Wśród materiałów termoizolacyjnych na szczególną uwagę zasługują pianki poliuretanowe. Wkroczyły one na polski tworzyw budowlanych z impetem i od kilku lat cieszą się niesłabnącą popularnością. Wszystko dlatego, że pianki poliuretanowe okazują się być o wiele korzystniejszym rozwiązaniem niż styropian czy wełna. Wełnę bardzo trudno zamontować – zwłaszcza na poddaszu.
Zastosowanie pianki PUR otwartokomórkowej w praktyce
Nie jest ona odporna na wilgoć, więc kiedy nasiąknie, może zacząć opadać (jeśli nie jest odpowiednio przytwierdzona do poddasza). To z kolei powoduje luki w ociepleniu, przez które ciepłe powietrze będzie bez problemu wydostawać się na zewnątrz. Nieco lepszy jest styropian, ale także nie jest to materiał idealny. Między płytami styropianowymi zawsze znajdują się jakieś szpary. Niejednokrotnie trzeba go docinać, przez co powstają niewielkie luki. Styropian nadaje się lepiej do ścian pionowych np. przy zewnętrznym ocieplaniu budynków. Na poddaszu idealnie sprawdzą się właśnie pianki poliuretanowe, które mają dwa główne rodzaje. Pierwszą jest pianka zamkniętokomórkowa zbudowana z drobnych pęcherzyków. Są one całkowicie zamknięte. Drugim rodzajem pianki PUR jest pianka otwartokomórkowa. Ta pianka bardziej przypomina gąbkę. Jej izolacja termiczna również jest bardzo dobra, ale nieco gorsza od pianki zamkniętokomórkowej. Zaletą pianki otwartokomórkowej jest jej lekkość. Jest ona paroprzepuszczalna. Taka pianka z pewnością dobrze sprawdzi się wszędzie tam, gdzie zastosowalibyśmy wełnę mineralną, celulozę albo wełnę drzewną. Warto zaznaczyć, że izolacje poddasza pianą pur śląsk można wykonać nawet w ciągu jednego dnia.
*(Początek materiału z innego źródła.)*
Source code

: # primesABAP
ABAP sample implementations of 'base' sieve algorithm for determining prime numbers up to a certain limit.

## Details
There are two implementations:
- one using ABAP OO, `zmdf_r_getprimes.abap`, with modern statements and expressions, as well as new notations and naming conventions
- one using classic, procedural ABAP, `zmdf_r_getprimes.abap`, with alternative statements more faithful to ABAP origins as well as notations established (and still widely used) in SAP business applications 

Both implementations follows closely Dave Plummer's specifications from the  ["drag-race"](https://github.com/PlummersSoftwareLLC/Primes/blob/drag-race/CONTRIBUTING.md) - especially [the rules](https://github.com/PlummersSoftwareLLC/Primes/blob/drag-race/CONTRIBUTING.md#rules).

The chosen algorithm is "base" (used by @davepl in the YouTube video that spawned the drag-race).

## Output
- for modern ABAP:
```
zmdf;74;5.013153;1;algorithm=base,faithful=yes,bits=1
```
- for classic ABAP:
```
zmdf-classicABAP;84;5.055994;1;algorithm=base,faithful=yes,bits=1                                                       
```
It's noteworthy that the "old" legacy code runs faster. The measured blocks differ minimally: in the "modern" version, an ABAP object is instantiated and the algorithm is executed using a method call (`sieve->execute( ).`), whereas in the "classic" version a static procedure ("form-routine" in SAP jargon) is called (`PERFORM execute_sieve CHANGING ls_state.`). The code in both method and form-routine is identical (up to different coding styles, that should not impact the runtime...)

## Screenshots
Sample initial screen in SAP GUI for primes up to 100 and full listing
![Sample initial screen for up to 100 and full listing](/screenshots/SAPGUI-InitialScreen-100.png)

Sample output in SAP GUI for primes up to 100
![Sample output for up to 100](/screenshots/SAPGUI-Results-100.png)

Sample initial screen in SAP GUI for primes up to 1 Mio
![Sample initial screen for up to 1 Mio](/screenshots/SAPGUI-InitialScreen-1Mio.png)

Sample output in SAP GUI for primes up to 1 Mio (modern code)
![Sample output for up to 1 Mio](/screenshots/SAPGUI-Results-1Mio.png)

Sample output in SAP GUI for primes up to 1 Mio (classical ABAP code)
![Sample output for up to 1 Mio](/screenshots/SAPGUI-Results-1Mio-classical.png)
Zaletą stosowania pianki otwartokomórkowej jest także to, że jest to piana elastyczna. Ma to duże znaczenie w przypadku termoizolacji elementów drewnianych – a więc przede wszystkim poddasza. Przylega ona idealnie do desek i możemy mieć pewność, że nie odczepi się od nich, a będzie tym samym zapewniać deskom ich naturalną pracę (tak, drewno pracuje przez cały czas!). Jak już wcześniej wspomniano, pianka otwartokomórkowa jest paroprzepuszczalna. Oznacza to, że może ona nasiąkać parą czyli wodą.
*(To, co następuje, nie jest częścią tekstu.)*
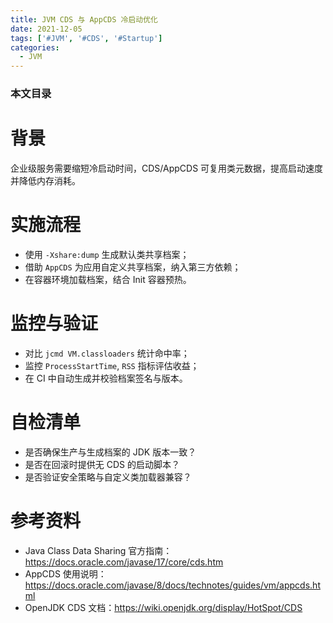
 ```yaml
---
title: JVM CDS 与 AppCDS 冷启动优化
date: 2021-12-05
tags: ['#JVM', '#CDS', '#Startup']
categories:
  - JVM
---
```


### 本文目录
<!-- toc -->

# 背景
企业级服务需要缩短冷启动时间，CDS/AppCDS 可复用类元数据，提高启动速度并降低内存消耗。

# 实施流程
- 使用 `-Xshare:dump` 生成默认类共享档案；
- 借助 `AppCDS` 为应用自定义共享档案，纳入第三方依赖；
- 在容器环境加载档案，结合 Init 容器预热。

# 监控与验证
- 对比 `jcmd VM.classloaders` 统计命中率；
- 监控 `ProcessStartTime`, `RSS` 指标评估收益；
- 在 CI 中自动生成并校验档案签名与版本。

# 自检清单
- 是否确保生产与生成档案的 JDK 版本一致？
- 是否在回滚时提供无 CDS 的启动脚本？
- 是否验证安全策略与自定义类加载器兼容？

# 参考资料
- Java Class Data Sharing 官方指南：https://docs.oracle.com/javase/17/core/cds.htm
- AppCDS 使用说明：https://docs.oracle.com/javase/8/docs/technotes/guides/vm/appcds.html
- OpenJDK CDS 文档：https://wiki.openjdk.org/display/HotSpot/CDS
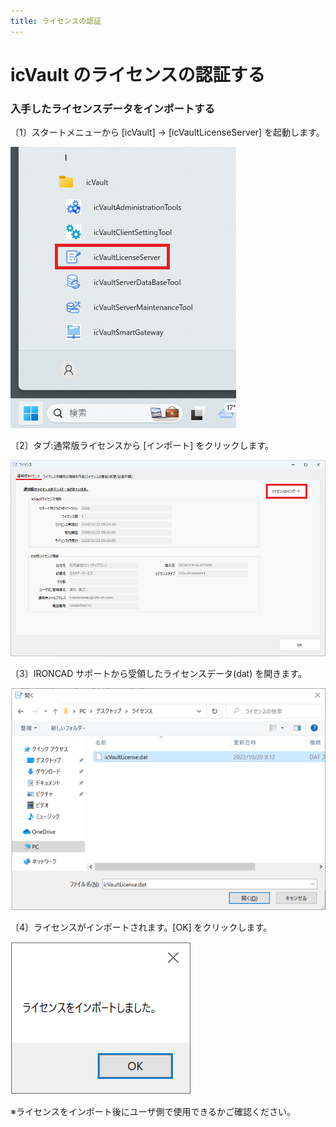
 ```yaml
---
title: ライセンスの認証
---
```


# icVault のライセンスの認証する


### 入手したライセンスデータをインポートする

〔1〕スタートメニューから [icVault] → [icVaultLicenseServer] を起動します。

![LicenseServer](./img/Li_activate_101.png)

〔2〕タブ:通常版ライセンスから [インポート] をクリックします。

![インポート](./img/Li_activate_102.png)

〔3〕IRONCAD サポートから受領したライセンスデータ(dat) を開きます。

![認証](./img/Li_activate_103.png)

〔4〕ライセンスがインポートされます。[OK] をクリックします。

![OK](./img/Li_activate_104.png)

※ライセンスをインポート後にユーザ側で使用できるかご確認ください。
W związku z tym w przypadku termoizolacji poddasza warto wykonać dodatkowo tzw. paroizolację. Wykonuje się ją od strony wnętrza budynku po to, by nie doszło do nasiąknięcia parą pianki poliuretanowej. W dachach płaskich lepiej sprawdzi się pianka zamkniętokomórkowa. Z kolei w dachach skośnych możemy spokojnie postawić na piankę otwartokomórkową. Na ścianach szkieletowych również lepiej sprawdzi się otwartokomórkowa.